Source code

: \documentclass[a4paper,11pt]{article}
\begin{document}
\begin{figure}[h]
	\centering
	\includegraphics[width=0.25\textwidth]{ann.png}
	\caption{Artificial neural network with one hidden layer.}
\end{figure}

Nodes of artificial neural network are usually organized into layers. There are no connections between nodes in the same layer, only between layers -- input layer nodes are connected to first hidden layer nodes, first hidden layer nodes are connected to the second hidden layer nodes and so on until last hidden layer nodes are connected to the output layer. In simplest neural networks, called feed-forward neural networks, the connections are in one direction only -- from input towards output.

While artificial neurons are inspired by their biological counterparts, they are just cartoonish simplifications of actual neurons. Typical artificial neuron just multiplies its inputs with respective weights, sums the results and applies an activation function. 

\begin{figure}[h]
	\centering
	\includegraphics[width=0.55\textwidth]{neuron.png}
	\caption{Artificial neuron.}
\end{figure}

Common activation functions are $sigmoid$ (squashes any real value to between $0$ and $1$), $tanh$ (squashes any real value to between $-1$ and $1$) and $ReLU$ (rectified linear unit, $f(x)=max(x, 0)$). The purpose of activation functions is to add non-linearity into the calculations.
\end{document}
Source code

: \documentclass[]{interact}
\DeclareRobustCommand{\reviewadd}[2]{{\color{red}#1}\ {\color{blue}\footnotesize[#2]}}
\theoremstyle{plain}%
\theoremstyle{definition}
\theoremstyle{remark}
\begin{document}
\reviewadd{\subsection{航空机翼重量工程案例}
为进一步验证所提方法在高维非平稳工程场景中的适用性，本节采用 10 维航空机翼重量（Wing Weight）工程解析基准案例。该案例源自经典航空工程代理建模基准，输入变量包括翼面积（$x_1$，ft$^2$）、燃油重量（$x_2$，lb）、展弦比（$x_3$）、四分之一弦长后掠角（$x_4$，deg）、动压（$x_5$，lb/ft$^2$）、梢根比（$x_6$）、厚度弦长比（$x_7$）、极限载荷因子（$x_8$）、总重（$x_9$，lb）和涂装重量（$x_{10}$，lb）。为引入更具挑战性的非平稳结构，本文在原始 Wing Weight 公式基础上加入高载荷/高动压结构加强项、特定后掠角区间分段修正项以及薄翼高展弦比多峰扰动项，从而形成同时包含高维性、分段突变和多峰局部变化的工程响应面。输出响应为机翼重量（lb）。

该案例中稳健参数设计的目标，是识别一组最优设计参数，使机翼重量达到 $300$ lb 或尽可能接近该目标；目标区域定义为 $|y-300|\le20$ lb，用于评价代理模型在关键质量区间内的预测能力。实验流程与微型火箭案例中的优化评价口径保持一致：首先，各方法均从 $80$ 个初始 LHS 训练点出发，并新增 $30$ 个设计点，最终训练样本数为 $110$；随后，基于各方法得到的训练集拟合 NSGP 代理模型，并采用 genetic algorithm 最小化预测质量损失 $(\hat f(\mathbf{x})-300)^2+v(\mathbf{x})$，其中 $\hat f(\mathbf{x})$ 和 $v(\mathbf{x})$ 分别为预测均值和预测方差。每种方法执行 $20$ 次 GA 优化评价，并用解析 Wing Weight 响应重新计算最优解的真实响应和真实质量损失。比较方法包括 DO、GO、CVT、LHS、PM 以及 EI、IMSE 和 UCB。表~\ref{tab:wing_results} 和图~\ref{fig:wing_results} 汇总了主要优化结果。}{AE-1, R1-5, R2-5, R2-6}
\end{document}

• _Required action_: Note how many lines of the listing above include the word "caption", and respond with that number only.

• _Response box_: 2